Mais pourquoi alors, les députés, ministres et autres élus. pourraient-ils continuer de porter un turban? Ne rendent-ils pas un service public? 

«ÉTABLIR UNE POLITIQUE DE MISE EN ŒUVRE POUR LES ORGANISMES DE L’ÉTAT»


Tout un chantier! Cela touche aussi les lois qui régissent les entreprises et employeurs (définir les accommodements acceptables, les congés, etc.). L'État n'est même pas en mesure actuellement de savoir reconnaître une religion philosophique avec rite initiatique qui procède par une approche par nombreux degrés ou étapes (ex. via les techniques de méditation, premier niveau plus difficilement identifiable comme une technique hindoue ou bouddhiste, par exemple, mais clairement spirituel et aux frais de l'État). Des pratiques semblables ont cours dans nos écoles publiques, dans les environnements de travail des fonctionnaires, sous prétexte de la "santé". Le milieu de la psychiatrie et de la psychologie en sont remplis. Considérez par exemple les commanditaires de magazines de psychologie et de mode de vie.

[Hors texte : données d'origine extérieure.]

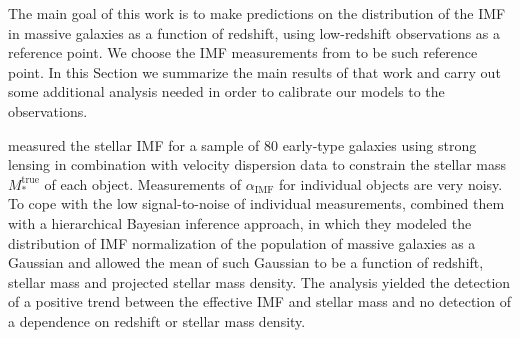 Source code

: \documentclass[usenatbib, letters]{mnras}
\def\mtrue{M_*^{\mathrm{true}}}
\def\aimf{\alpha_{\mathrm{IMF}}}
\begin{document}
The main goal of this work is to make predictions on the distribution of the IMF in massive galaxies as a function of redshift, using low-redshift observations as a reference point.
We choose the IMF measurements from \citep{Son++15} to be such reference point.
In this Section we summarize the main results of that work and carry out some additional analysis needed in order to calibrate our models to the observations.

\citet{Son++15} measured the stellar IMF for a sample of 80 early-type galaxies using strong lensing in combination with velocity dispersion data to constrain the stellar mass $\mtrue$ of each object.
Measurements of $\aimf$ for individual objects are very noisy. To cope with the low signal-to-noise of individual measurements, \citet{Son++15} combined them with a hierarchical Bayesian inference approach, in which they modeled the distribution of IMF normalization of the population of massive galaxies as a Gaussian and allowed the mean of such Gaussian to be a function of redshift, stellar mass and projected stellar mass density.
The analysis yielded the detection of a positive trend between the effective IMF and stellar mass and no detection of a dependence on redshift or stellar mass density.
\end{document}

Aussi, un chrétien ne pourrait pas porter un chandail avec l'imprimé d'une croix à l'endroit et un texte comme «Il l'a fait pour toi», mais un antichrétien ou même un sataniste avoué ou fictif (fan de rock) pourraient arborer un T-shirt la croix à l'envers (tête en bas) avec un message offensant pour les chrétiens qui le comprennent ou décodent. Et comme disait Lise Ravary, chroniqueuse au Journal de Montréal et invitée à certaines antennes (radios): comment fera-t-on la différence entre la barbe du gars qui la porte pour l'esthétique et la barbe portée comme signe religieux de l'activiste islamiste du Pakistan ou de l'Afghanistan?

Bref,

Non, à ce stade, la Charte des valeurs OU de la laïcité ou du laïcisme (on ne sait pas)? (1) n'a pas fait la preuve de sa nécessité et le fait que certains comprennent l'exercice comme un début modeste, a de quoi inquiéter. Surtout que le gouvernement, minoritaire ayant besoin de l'opposition pour adopter l'éventuelle loi, se sait les mains liées et doit faire un pacte avec des adversaires politiques. Par exemple, protéger les enfants (mots du ministre parrainant le projet) pourrait aller aussi loin dans une future phase 2 (étape 2)  ou une phase 3, que le fait d'interdire la transmission de la foi entre les parents et leurs enfants avant l'âge de 16 ans. Le plus important et risqué, c'est le tripotage de la charte des droits par d'habiles juristes avec des idéologies et philosophies bien à eux, cette élite qui survit aux élections, et qui prévoirait les phases 2 et 3 pouvant aller jusqu'à la gestion de la religion et des croyances par l'État et le non-accès des croyants de religions ciblées, à des professions libérales. Pour être franc, c'est non pour moi. Je ne prévois pas marier le projet qui a partiellement retiré son voile pour ne laisser voir que les yeux et le nez de la charte en chaleur. J'aurais peur de me réveiller avec un petit bout manquant, dans l'état actuel de la connaissance de la prétendante...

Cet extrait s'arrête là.